Kelton’s argument comes down to believing that whatever government does is right. Yes, she argues that it is important that the deficits end up in the “right” hands, but simply notes that this is the real task for Congress. Okay, but what if politicians do not invest in the “right” things? Or what if those things are right for some but wrong for others? Kelton doesn’t say, but I suppose she would refer to some vague notion of public good or what society “needs.” But this question cannot be avoided, because it strikes at the core of MMT’s failure.

The whole argument, as Kelton presents it, asserts that government needs to get idle resources into production. Whatever the reason they currently appear idle to Kelton and others is of no concern: government, they assume, will put those resources to better use. True to form, proponents of MMT tend to focus on only idle resources, which makes a cleaner point. But they overlook that changing the incentives will also shift resources from already productive uses to those productions that are on the MMT wish list.

What they are really saying here is that entrepreneurs, investing their own property for the chance of earning profits, but at the risk of losing everything if consumers dislike their offering, overall do a worse job allocating productive resources than politicians investing deficits that need not be paid off. This is a very problematic assumption. Just noting the different incentives for entrepreneurs and politicians is enough to fundamentally question what MMT proposes.
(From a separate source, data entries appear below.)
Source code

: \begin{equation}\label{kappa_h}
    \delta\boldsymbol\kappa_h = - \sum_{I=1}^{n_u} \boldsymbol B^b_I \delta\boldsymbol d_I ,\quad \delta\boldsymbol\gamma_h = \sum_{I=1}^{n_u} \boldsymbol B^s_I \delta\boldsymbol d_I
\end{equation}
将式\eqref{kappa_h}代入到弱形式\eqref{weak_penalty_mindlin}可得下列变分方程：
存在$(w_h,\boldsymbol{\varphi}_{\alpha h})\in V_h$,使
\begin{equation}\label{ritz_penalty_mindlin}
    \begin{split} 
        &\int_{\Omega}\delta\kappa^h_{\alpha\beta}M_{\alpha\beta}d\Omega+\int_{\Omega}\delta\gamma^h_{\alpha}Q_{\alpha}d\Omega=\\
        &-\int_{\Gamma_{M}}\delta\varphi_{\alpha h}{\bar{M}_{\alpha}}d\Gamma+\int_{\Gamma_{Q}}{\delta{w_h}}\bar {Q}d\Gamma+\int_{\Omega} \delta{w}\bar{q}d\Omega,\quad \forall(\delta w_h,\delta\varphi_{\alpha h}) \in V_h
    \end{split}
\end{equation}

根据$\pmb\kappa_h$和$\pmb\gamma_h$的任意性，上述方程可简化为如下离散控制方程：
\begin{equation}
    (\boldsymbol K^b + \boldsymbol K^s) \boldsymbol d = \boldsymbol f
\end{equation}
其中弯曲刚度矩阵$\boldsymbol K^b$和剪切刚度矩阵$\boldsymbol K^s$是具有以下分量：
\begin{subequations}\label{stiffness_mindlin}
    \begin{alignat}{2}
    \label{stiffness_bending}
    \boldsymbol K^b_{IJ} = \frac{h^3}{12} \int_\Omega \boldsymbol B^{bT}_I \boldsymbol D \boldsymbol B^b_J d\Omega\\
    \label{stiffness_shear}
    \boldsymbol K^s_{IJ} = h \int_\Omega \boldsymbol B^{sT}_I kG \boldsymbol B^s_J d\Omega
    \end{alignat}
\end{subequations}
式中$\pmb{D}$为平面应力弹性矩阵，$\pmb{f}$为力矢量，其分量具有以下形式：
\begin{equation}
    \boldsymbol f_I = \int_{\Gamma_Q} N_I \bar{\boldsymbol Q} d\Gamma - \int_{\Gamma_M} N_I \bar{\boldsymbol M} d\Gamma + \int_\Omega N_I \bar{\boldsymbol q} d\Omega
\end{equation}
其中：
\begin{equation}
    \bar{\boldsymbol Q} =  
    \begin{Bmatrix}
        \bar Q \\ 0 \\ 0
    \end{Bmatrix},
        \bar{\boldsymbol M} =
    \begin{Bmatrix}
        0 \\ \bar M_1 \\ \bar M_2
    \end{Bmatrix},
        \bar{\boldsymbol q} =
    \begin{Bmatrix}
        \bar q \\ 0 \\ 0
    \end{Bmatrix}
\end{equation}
Add to this that government’s track record in creating public goods that are of actual value to people and that do not waste resources is nothing short of dismal. Then add the public choice aspect to the whole thing, that politicians have their own interests and therefore may not pursue the public good even if they know it. The assumption that government will fix the economy and increase our standard of living beyond what entrepreneurs can do is unbearably naïve.

I do not think these problems matter much to proponents of MMT, however. Because it is not a theory of how the economy works and so does not concern itself with worldly things like production, innovation, entrepreneurship, scarcity (other than as potentially causing inflation), or time. It is a pseudoreligious conviction that anything is possible and that the one and only solution is always Glorious Government.